If we take the sum of \(n\) independent Bernoulli random variables with probability \(p\), we get a Binomial random variable with parameters \(n\) and \(p\). Let \(X_1, X_2, \dots, X_n\) be i.i.d. Bernoulli random variables with parameter \(p\), then we can define a random variable \(Y\) as a sum of the \(X_i\)’s:

\[Y = \sum_{i=1}^n X_i.\]

\(Y\) follows the Binomial distribution with parameters \(n\) and \(p\). We denote this as \(Y \sim \text{Binomial}(n, p).\) We can calculate its expectation:

\[ \begin{align*} E[Y] &= E\Big[\sum_{i=1}^n X_i\Big]= \sum_{i=1}^n E[X_i] = \sum_{i=1}^n p = np. \end{align*} \]

The second step follows from the linearity of expectation, and the third step comes from the expectation of a \(\text{Bernoulli}(p)\) random variable.

We can also calculate the variance, using the properties of variance: \[ \text{Var}(Y) = \text{Var}\Big(\sum_{i=1}^n X_i\Big) = \sum_{i=1}^n \text{Var}(X_i) = \sum_{i=1}^n p(1-p) = np(1-p), \]

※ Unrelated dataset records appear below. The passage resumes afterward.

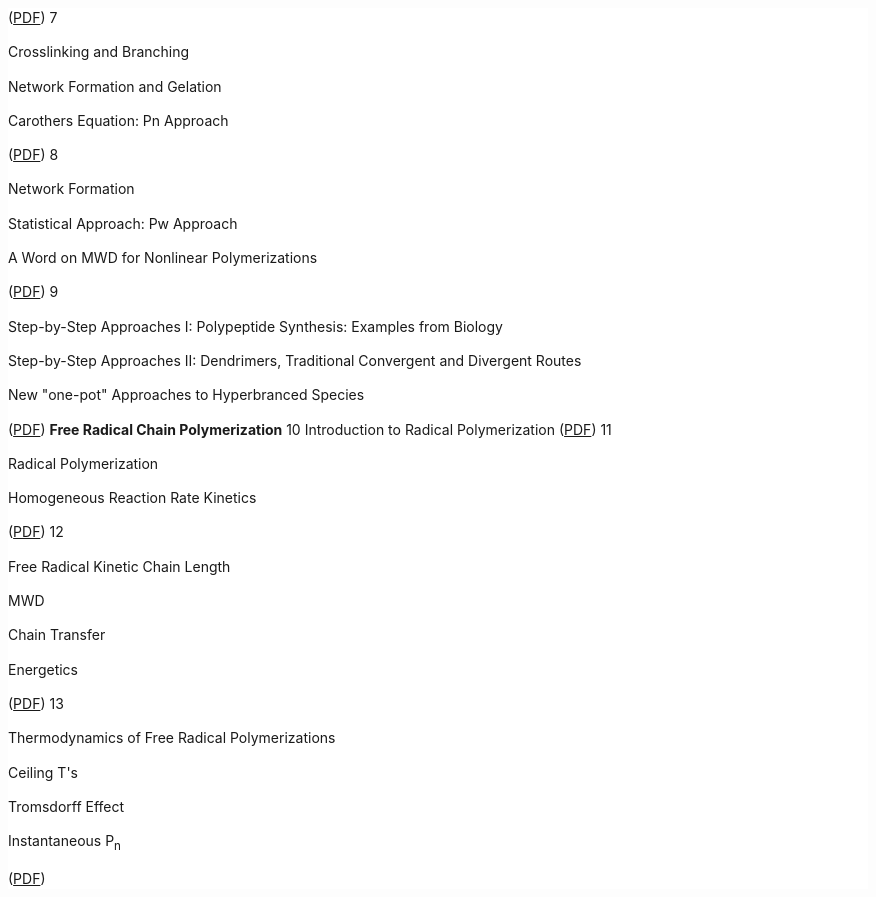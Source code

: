 <td>(<a href="1/lec06_09182006.pdf">PDF</a>)</td>
</tr>
<tr>
<td>7</td>
<td>
<p>Crosslinking and Branching</p>
<p>Network Formation and Gelation</p>
<p>Carothers Equation: Pn Approach</p>
</td>
<td>(<a href="1/lec07_09202006.pdf">PDF</a>)</td>
</tr>
<tr>
<td>8</td>
<td>
<p>Network Formation</p>
<p>Statistical Approach: Pw Approach</p>
<p>A Word on MWD for Nonlinear Polymerizations</p>
</td>
<td>(<a href="1/lec08_09222006.pdf">PDF</a>)</td>
</tr>
<tr>
<td>9</td>
<td>
<p>Step-by-Step Approaches I: Polypeptide Synthesis: Examples from Biology</p>
<p>Step-by-Step Approaches II: Dendrimers, Traditional Convergent and Divergent Routes</p>
<p>New "one-pot" Approaches to Hyperbranced Species</p>
</td>
<td>(<a href="1/lec09_09272006.pdf">PDF</a>)</td>
</tr>
<tr>
<td colspan="3"><strong>Free Radical Chain Polymerization</strong></td>
</tr>
<tr>
<td>10</td>
<td>Introduction to Radical Polymerization</td>
<td>(<a href="1/lec10_10022006.pdf">PDF</a>)</td>
</tr>
<tr>
<td>11</td>
<td>
<p>Radical Polymerization</p>
<p>Homogeneous Reaction Rate Kinetics</p>
</td>
<td>(<a href="1/lec11_10042006.pdf">PDF</a>)</td>
</tr>
<tr>
<td>12</td>
<td>
<p>Free Radical Kinetic Chain Length</p>
<p>MWD</p>
<p>Chain Transfer</p>
<p>Energetics</p>
</td>
<td>(<a href="1/lec12_10062006.pdf">PDF</a>)</td>
</tr>
<tr>
<td>13</td>
<td>
<p>Thermodynamics of Free Radical Polymerizations</p>
<p>Ceiling T's</p>
<p>Tromsdorff Effect</p>
<p>Instantaneous P<sub>n</sub></p>
</td>
<td>(<a href="1/lec13_10112006.pdf">PDF</a>)</td>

where the second step follows from the variance of sums of independent random variables, and the third steps comes from the variance of a \(\text{Bernoulli}(p)\) random variable.

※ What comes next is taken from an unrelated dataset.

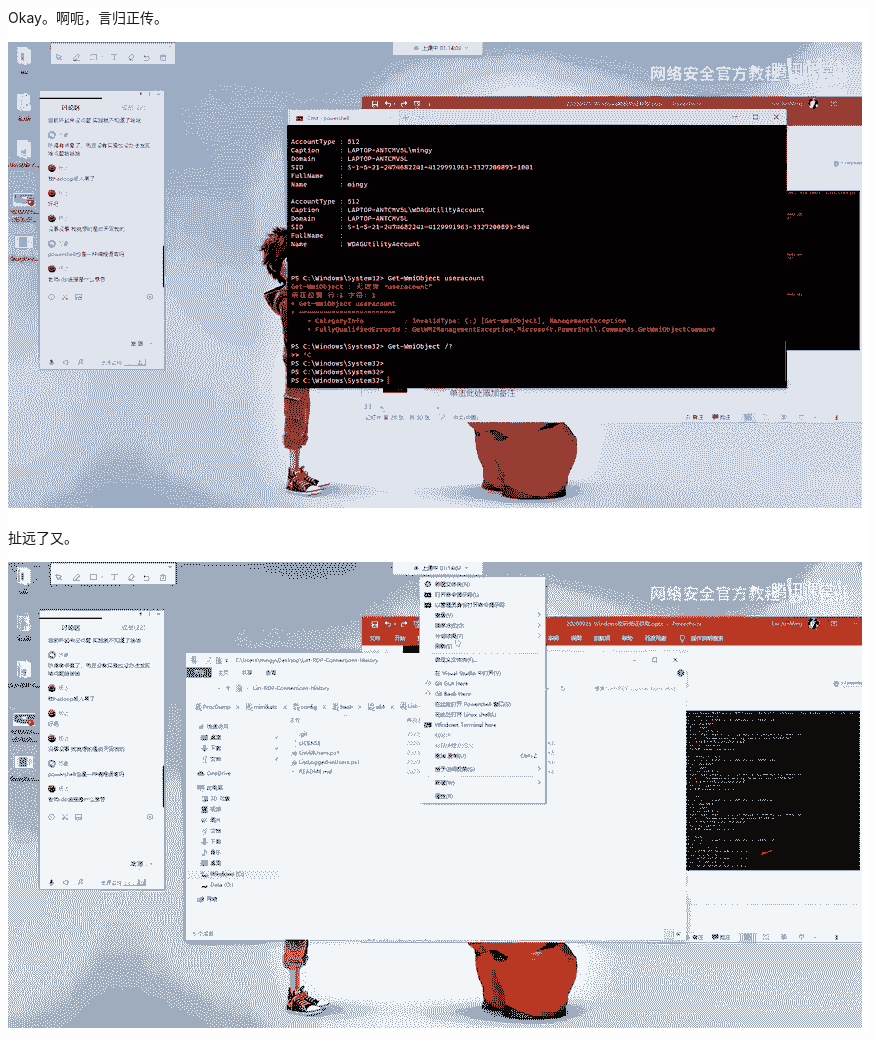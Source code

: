 Okay。啊呃，言归正传。

![](img/5420dad61b54e2231ed725d7806d03ce_229.png)

扯远了又。

![](img/5420dad61b54e2231ed725d7806d03ce_231.png)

16.4 Populations and Samples

Up to this point, we’ve been talking about the concept of a distribution – a statement of all possible values that a random variable can take on, as well as the probability of the variable taking on each value. Knowing the full distribution is the same as knowing the full population. For example, in Example 2, we were able to display the probability distribution table of the number of data science students in our sample because we know the population of Data 100 students: how many enrolled students there are in total, and how many enrolled students are data science majors.

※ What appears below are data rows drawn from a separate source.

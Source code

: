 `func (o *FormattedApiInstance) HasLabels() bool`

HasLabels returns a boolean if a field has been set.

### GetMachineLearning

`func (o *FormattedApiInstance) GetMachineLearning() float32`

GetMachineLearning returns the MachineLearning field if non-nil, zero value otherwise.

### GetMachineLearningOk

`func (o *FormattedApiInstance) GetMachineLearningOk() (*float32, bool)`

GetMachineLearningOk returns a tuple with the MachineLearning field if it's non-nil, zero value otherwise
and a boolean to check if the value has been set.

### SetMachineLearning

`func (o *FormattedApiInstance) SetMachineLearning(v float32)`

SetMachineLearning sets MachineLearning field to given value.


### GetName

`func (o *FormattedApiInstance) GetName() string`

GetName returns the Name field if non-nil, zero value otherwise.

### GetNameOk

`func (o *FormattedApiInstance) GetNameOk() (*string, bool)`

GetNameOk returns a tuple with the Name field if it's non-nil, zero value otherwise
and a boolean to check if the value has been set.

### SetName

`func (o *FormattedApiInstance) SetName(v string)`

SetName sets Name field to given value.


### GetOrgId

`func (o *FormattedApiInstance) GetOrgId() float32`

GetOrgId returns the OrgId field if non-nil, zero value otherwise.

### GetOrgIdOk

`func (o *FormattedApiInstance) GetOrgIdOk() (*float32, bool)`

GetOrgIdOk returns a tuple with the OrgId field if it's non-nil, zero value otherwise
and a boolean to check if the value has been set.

In data science, however, we seldom have access to the entire population we wish to investigate. If we want to understand the distribution of a random variable across the population, we often need to use the empirical distribution of collected samples to infer the distribution of the population. The Law of Averages from Data 8 tells us that, with high probability, the empirical distribution of a large random sample will resemble the distribution of the population from which the sample was drawn. For example, to understand the distribution of heights of people across the US population, we can’t directly survey every single person in the country, so we might instead take samples of heights and use them to estimate the population’s distribution.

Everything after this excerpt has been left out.